**Task to carry out:** Pick each line that has "output" out of the records.

**Data supplied:**

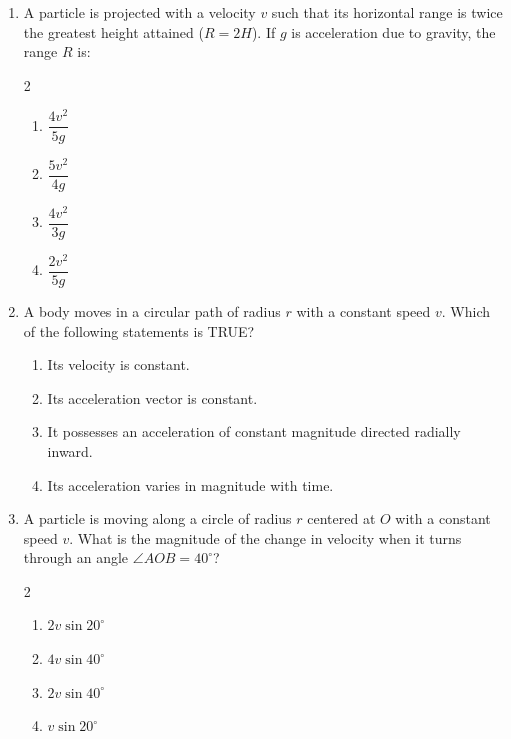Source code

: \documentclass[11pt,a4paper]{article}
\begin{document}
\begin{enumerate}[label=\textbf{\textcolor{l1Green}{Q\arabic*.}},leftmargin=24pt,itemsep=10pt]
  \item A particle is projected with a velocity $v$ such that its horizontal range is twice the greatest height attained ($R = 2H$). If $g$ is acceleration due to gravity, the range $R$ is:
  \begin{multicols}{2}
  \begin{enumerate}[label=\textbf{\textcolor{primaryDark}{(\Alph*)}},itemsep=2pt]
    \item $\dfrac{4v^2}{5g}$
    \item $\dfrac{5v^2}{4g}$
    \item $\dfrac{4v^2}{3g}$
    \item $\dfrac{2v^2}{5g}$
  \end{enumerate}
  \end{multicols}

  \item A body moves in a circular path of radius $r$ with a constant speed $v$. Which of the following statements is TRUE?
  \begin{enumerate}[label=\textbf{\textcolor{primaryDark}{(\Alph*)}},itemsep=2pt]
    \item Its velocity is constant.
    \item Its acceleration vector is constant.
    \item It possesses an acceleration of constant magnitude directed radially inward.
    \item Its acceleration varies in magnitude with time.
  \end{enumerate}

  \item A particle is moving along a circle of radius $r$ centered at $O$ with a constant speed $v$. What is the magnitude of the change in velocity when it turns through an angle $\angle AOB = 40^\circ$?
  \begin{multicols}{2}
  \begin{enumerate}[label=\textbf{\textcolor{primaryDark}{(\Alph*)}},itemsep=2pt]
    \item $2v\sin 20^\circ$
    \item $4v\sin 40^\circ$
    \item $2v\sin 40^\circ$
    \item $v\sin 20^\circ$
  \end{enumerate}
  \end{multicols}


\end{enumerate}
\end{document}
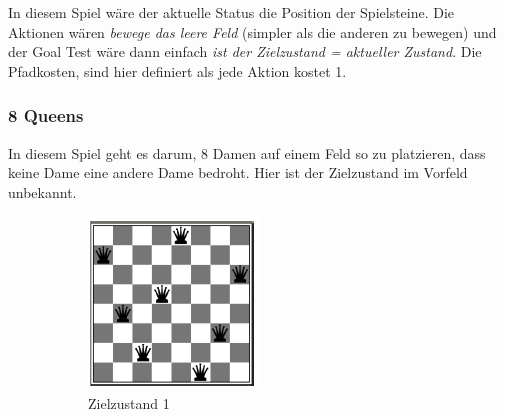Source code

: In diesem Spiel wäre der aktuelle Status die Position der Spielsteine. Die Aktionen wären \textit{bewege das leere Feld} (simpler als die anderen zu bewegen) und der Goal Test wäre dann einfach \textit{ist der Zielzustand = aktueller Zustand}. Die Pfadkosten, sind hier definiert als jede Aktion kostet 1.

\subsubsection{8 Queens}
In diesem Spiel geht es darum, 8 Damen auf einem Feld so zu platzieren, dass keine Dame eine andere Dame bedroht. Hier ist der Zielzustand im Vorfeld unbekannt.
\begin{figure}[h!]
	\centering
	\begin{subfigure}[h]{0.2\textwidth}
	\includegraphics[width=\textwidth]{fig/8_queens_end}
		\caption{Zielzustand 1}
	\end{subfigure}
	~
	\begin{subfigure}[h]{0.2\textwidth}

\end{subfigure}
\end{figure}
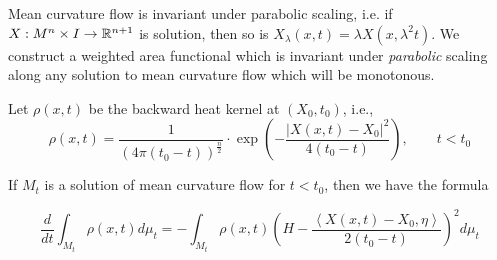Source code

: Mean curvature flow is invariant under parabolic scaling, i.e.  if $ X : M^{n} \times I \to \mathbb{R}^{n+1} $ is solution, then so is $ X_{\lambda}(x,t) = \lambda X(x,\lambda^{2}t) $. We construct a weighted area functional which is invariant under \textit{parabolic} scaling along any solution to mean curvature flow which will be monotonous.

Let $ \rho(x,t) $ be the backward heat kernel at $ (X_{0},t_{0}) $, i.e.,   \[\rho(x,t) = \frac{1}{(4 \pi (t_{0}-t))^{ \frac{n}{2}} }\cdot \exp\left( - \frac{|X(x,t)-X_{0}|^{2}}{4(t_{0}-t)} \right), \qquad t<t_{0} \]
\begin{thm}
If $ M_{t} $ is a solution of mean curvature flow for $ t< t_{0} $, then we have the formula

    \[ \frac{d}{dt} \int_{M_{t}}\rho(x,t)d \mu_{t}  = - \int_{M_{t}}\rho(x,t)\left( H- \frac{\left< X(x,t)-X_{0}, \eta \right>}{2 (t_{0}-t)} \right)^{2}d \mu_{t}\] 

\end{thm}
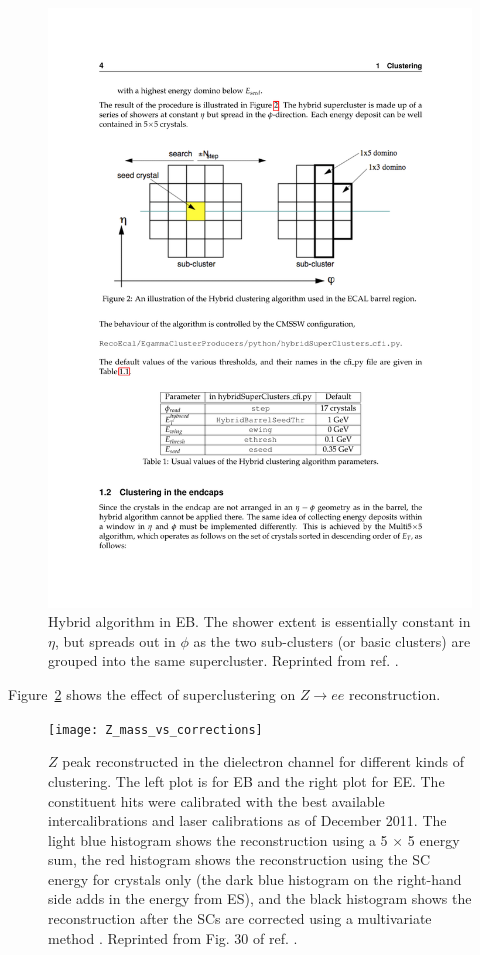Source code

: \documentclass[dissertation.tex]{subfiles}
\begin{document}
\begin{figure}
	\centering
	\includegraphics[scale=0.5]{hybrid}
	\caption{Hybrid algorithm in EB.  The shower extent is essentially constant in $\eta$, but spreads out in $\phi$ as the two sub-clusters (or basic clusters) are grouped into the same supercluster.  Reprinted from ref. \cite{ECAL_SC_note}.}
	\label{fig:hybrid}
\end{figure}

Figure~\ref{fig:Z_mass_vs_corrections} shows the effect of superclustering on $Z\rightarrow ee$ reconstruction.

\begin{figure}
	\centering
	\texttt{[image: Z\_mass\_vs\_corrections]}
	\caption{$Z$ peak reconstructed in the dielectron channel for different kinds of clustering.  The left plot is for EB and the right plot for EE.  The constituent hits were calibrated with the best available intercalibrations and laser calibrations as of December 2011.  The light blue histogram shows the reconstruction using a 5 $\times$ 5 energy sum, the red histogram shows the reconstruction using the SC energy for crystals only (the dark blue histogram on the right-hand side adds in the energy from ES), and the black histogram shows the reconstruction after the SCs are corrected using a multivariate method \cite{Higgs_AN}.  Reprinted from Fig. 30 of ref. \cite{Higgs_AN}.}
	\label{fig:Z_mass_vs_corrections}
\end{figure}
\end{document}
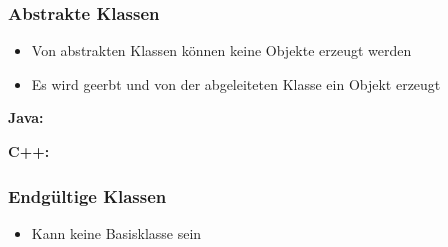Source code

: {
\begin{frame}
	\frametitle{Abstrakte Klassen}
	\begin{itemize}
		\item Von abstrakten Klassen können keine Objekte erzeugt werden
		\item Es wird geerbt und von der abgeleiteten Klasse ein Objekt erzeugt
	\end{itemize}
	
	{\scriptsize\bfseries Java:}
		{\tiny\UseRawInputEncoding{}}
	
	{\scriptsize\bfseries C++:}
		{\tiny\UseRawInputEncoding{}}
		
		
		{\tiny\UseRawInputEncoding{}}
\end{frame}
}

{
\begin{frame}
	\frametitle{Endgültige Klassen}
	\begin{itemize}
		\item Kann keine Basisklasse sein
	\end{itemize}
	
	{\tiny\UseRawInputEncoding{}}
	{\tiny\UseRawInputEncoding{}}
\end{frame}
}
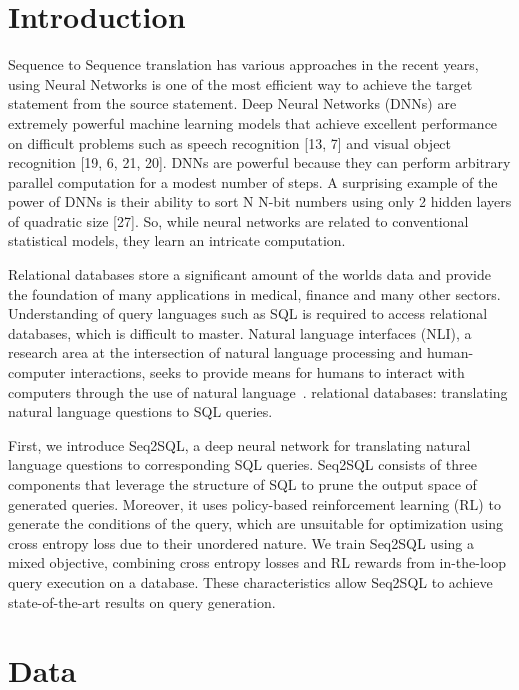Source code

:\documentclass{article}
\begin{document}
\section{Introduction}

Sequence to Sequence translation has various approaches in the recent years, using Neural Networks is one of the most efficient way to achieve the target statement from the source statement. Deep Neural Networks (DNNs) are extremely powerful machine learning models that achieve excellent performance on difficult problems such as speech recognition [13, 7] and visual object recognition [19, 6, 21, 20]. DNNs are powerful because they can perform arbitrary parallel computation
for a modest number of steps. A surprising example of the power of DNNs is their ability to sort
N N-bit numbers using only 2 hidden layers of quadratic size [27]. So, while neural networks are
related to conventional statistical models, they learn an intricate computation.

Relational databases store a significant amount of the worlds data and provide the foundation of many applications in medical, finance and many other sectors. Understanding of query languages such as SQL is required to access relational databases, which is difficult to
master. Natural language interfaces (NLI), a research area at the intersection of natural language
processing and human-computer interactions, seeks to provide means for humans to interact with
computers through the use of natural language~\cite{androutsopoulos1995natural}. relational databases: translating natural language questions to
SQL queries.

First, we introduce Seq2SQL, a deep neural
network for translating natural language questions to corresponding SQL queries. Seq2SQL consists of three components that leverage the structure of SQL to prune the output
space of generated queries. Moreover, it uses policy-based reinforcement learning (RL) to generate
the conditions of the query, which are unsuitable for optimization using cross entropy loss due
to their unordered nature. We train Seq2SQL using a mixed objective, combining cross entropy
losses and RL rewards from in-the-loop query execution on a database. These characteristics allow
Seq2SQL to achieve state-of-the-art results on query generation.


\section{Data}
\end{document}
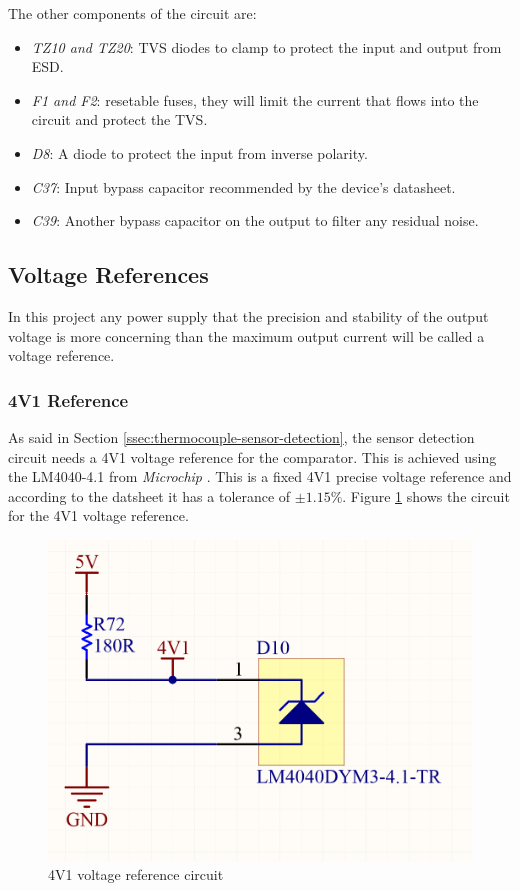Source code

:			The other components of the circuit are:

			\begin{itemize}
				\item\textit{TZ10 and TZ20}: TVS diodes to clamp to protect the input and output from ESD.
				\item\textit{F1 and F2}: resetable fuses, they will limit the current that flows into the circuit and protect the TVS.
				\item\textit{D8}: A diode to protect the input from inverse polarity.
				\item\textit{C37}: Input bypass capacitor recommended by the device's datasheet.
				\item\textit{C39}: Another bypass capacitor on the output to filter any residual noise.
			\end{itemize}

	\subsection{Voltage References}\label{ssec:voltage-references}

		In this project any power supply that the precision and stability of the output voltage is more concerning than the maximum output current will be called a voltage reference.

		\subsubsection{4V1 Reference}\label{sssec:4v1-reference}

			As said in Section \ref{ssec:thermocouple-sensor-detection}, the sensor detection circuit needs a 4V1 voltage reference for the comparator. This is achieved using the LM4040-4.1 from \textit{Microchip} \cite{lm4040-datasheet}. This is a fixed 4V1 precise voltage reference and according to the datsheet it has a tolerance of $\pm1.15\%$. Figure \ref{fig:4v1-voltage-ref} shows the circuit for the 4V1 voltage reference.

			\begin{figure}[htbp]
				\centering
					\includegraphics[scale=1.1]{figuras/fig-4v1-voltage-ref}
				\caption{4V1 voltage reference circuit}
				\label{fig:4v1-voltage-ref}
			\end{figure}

**Solution to the problem:**
network for translating natural language questions to corresponding SQL queries. Seq2SQL consists of three components that leverage the structure of SQL to prune the output
				\item\textit{TZ10 and TZ20}: TVS diodes to clamp to protect the input and output from ESD.
				\item\textit{C39}: Another bypass capacitor on the output to filter any residual noise.
		In this project any power supply that the precision and stability of the output voltage is more concerning than the maximum output current will be called a voltage reference.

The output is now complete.